-- INFORMATION follows --

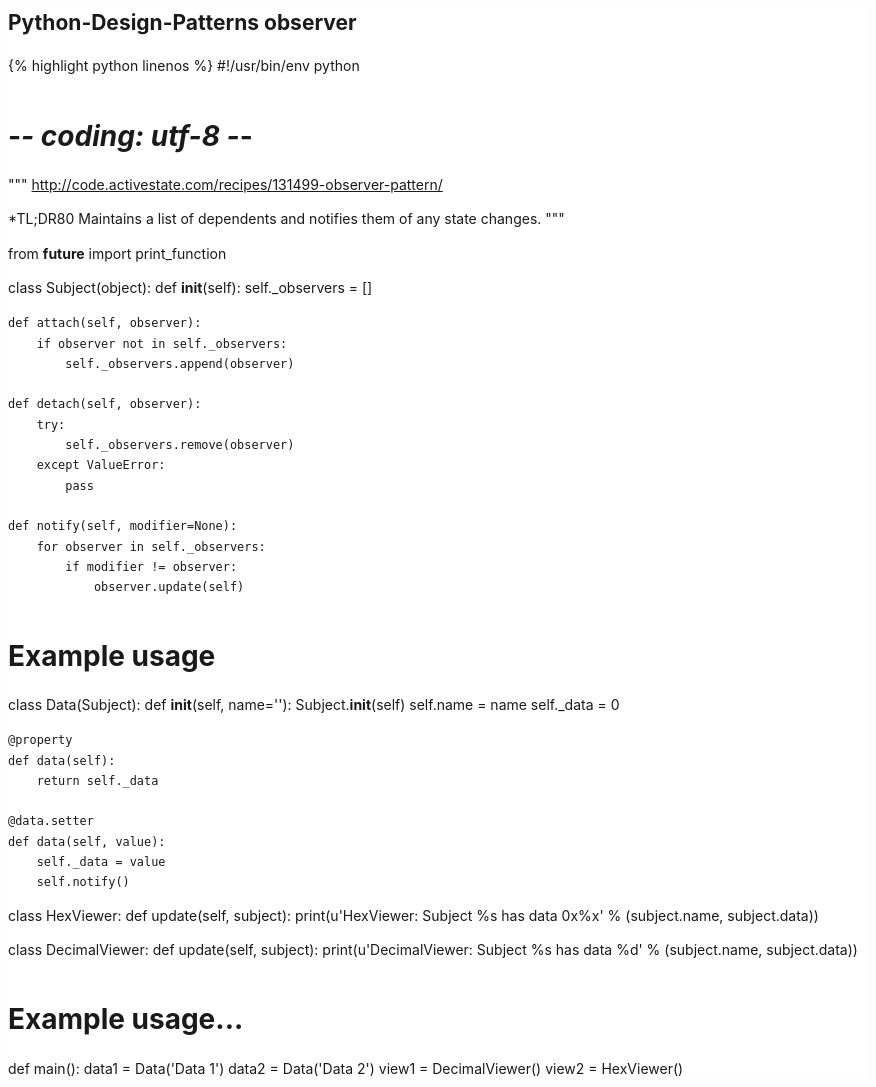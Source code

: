 ## Python-Design-Patterns observer

{% highlight python linenos %}
#!/usr/bin/env python
# -*- coding: utf-8 -*-

"""
http://code.activestate.com/recipes/131499-observer-pattern/

*TL;DR80
Maintains a list of dependents and notifies them of any state changes.
"""

from __future__ import print_function

class Subject(object):
    def __init__(self):
        self._observers = []

    def attach(self, observer):
        if observer not in self._observers:
            self._observers.append(observer)

    def detach(self, observer):
        try:
            self._observers.remove(observer)
        except ValueError:
            pass

    def notify(self, modifier=None):
        for observer in self._observers:
            if modifier != observer:
                observer.update(self)

# Example usage
class Data(Subject):
    def __init__(self, name=''):
        Subject.__init__(self)
        self.name = name
        self._data = 0

    @property
    def data(self):
        return self._data

    @data.setter
    def data(self, value):
        self._data = value
        self.notify()

class HexViewer:
    def update(self, subject):
        print(u'HexViewer: Subject %s has data 0x%x' % (subject.name, subject.data))

class DecimalViewer:
    def update(self, subject):
        print(u'DecimalViewer: Subject %s has data %d' % (subject.name, subject.data))

# Example usage...
def main():
    data1 = Data('Data 1')
    data2 = Data('Data 2')
    view1 = DecimalViewer()
    view2 = HexViewer()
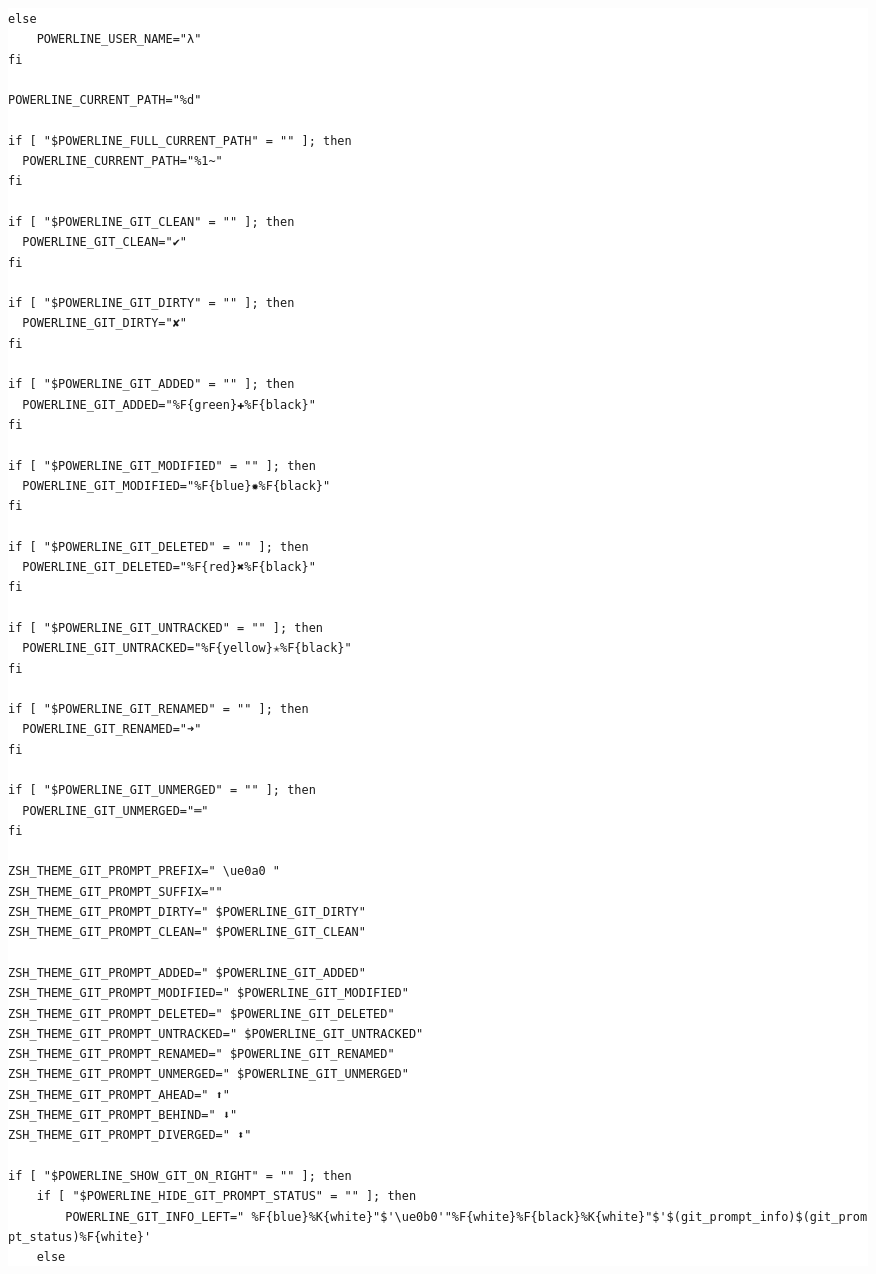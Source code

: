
 ```
else
    POWERLINE_USER_NAME="λ"
fi

POWERLINE_CURRENT_PATH="%d"

if [ "$POWERLINE_FULL_CURRENT_PATH" = "" ]; then
  POWERLINE_CURRENT_PATH="%1~"
fi

if [ "$POWERLINE_GIT_CLEAN" = "" ]; then
  POWERLINE_GIT_CLEAN="✔"
fi

if [ "$POWERLINE_GIT_DIRTY" = "" ]; then
  POWERLINE_GIT_DIRTY="✘"
fi

if [ "$POWERLINE_GIT_ADDED" = "" ]; then
  POWERLINE_GIT_ADDED="%F{green}✚%F{black}"
fi

if [ "$POWERLINE_GIT_MODIFIED" = "" ]; then
  POWERLINE_GIT_MODIFIED="%F{blue}✹%F{black}"
fi

if [ "$POWERLINE_GIT_DELETED" = "" ]; then
  POWERLINE_GIT_DELETED="%F{red}✖%F{black}"
fi

if [ "$POWERLINE_GIT_UNTRACKED" = "" ]; then
  POWERLINE_GIT_UNTRACKED="%F{yellow}✭%F{black}"
fi

if [ "$POWERLINE_GIT_RENAMED" = "" ]; then
  POWERLINE_GIT_RENAMED="➜"
fi

if [ "$POWERLINE_GIT_UNMERGED" = "" ]; then
  POWERLINE_GIT_UNMERGED="═"
fi

ZSH_THEME_GIT_PROMPT_PREFIX=" \ue0a0 "
ZSH_THEME_GIT_PROMPT_SUFFIX=""
ZSH_THEME_GIT_PROMPT_DIRTY=" $POWERLINE_GIT_DIRTY"
ZSH_THEME_GIT_PROMPT_CLEAN=" $POWERLINE_GIT_CLEAN"

ZSH_THEME_GIT_PROMPT_ADDED=" $POWERLINE_GIT_ADDED"
ZSH_THEME_GIT_PROMPT_MODIFIED=" $POWERLINE_GIT_MODIFIED"
ZSH_THEME_GIT_PROMPT_DELETED=" $POWERLINE_GIT_DELETED"
ZSH_THEME_GIT_PROMPT_UNTRACKED=" $POWERLINE_GIT_UNTRACKED"
ZSH_THEME_GIT_PROMPT_RENAMED=" $POWERLINE_GIT_RENAMED"
ZSH_THEME_GIT_PROMPT_UNMERGED=" $POWERLINE_GIT_UNMERGED"
ZSH_THEME_GIT_PROMPT_AHEAD=" ⬆"
ZSH_THEME_GIT_PROMPT_BEHIND=" ⬇"
ZSH_THEME_GIT_PROMPT_DIVERGED=" ⬍"

if [ "$POWERLINE_SHOW_GIT_ON_RIGHT" = "" ]; then
    if [ "$POWERLINE_HIDE_GIT_PROMPT_STATUS" = "" ]; then
        POWERLINE_GIT_INFO_LEFT=" %F{blue}%K{white}"$'\ue0b0'"%F{white}%F{black}%K{white}"$'$(git_prompt_info)$(git_prompt_status)%F{white}'
    else
```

-- INFORMATION concluded --

WORK REQUEST → In the copy, omit the pictures and give every line of the data exactly.

FINAL ANSWER →
Source code

: ## Python-Design-Patterns observer

{% highlight python linenos %}
#!/usr/bin/env python
# -*- coding: utf-8 -*-

"""
http://code.activestate.com/recipes/131499-observer-pattern/

*TL;DR80
Maintains a list of dependents and notifies them of any state changes.
"""

from __future__ import print_function

class Subject(object):
    def __init__(self):
        self._observers = []

    def attach(self, observer):
        if observer not in self._observers:
            self._observers.append(observer)

    def detach(self, observer):
        try:
            self._observers.remove(observer)
        except ValueError:
            pass

    def notify(self, modifier=None):
        for observer in self._observers:
            if modifier != observer:
                observer.update(self)

# Example usage
class Data(Subject):
    def __init__(self, name=''):
        Subject.__init__(self)
        self.name = name
        self._data = 0

    @property
    def data(self):
        return self._data

    @data.setter
    def data(self, value):
        self._data = value
        self.notify()

class HexViewer:
    def update(self, subject):
        print(u'HexViewer: Subject %s has data 0x%x' % (subject.name, subject.data))

class DecimalViewer:
    def update(self, subject):
        print(u'DecimalViewer: Subject %s has data %d' % (subject.name, subject.data))

# Example usage...
def main():
    data1 = Data('Data 1')
    data2 = Data('Data 2')
    view1 = DecimalViewer()
    view2 = HexViewer()
Source code

:
 ```
else
    POWERLINE_USER_NAME="λ"
fi

POWERLINE_CURRENT_PATH="%d"

if [ "$POWERLINE_FULL_CURRENT_PATH" = "" ]; then
  POWERLINE_CURRENT_PATH="%1~"
fi

if [ "$POWERLINE_GIT_CLEAN" = "" ]; then
  POWERLINE_GIT_CLEAN="✔"
fi

if [ "$POWERLINE_GIT_DIRTY" = "" ]; then
  POWERLINE_GIT_DIRTY="✘"
fi

if [ "$POWERLINE_GIT_ADDED" = "" ]; then
  POWERLINE_GIT_ADDED="%F{green}✚%F{black}"
fi

if [ "$POWERLINE_GIT_MODIFIED" = "" ]; then
  POWERLINE_GIT_MODIFIED="%F{blue}✹%F{black}"
fi

if [ "$POWERLINE_GIT_DELETED" = "" ]; then
  POWERLINE_GIT_DELETED="%F{red}✖%F{black}"
fi

if [ "$POWERLINE_GIT_UNTRACKED" = "" ]; then
  POWERLINE_GIT_UNTRACKED="%F{yellow}✭%F{black}"
fi

if [ "$POWERLINE_GIT_RENAMED" = "" ]; then
  POWERLINE_GIT_RENAMED="➜"
fi

if [ "$POWERLINE_GIT_UNMERGED" = "" ]; then
  POWERLINE_GIT_UNMERGED="═"
fi

ZSH_THEME_GIT_PROMPT_PREFIX=" \ue0a0 "
ZSH_THEME_GIT_PROMPT_SUFFIX=""
ZSH_THEME_GIT_PROMPT_DIRTY=" $POWERLINE_GIT_DIRTY"
ZSH_THEME_GIT_PROMPT_CLEAN=" $POWERLINE_GIT_CLEAN"

ZSH_THEME_GIT_PROMPT_ADDED=" $POWERLINE_GIT_ADDED"
ZSH_THEME_GIT_PROMPT_MODIFIED=" $POWERLINE_GIT_MODIFIED"
ZSH_THEME_GIT_PROMPT_DELETED=" $POWERLINE_GIT_DELETED"
ZSH_THEME_GIT_PROMPT_UNTRACKED=" $POWERLINE_GIT_UNTRACKED"
ZSH_THEME_GIT_PROMPT_RENAMED=" $POWERLINE_GIT_RENAMED"
ZSH_THEME_GIT_PROMPT_UNMERGED=" $POWERLINE_GIT_UNMERGED"
ZSH_THEME_GIT_PROMPT_AHEAD=" ⬆"
ZSH_THEME_GIT_PROMPT_BEHIND=" ⬇"
ZSH_THEME_GIT_PROMPT_DIVERGED=" ⬍"

if [ "$POWERLINE_SHOW_GIT_ON_RIGHT" = "" ]; then
    if [ "$POWERLINE_HIDE_GIT_PROMPT_STATUS" = "" ]; then
        POWERLINE_GIT_INFO_LEFT=" %F{blue}%K{white}"$'\ue0b0'"%F{white}%F{black}%K{white}"$'$(git_prompt_info)$(git_prompt_status)%F{white}'
    else
```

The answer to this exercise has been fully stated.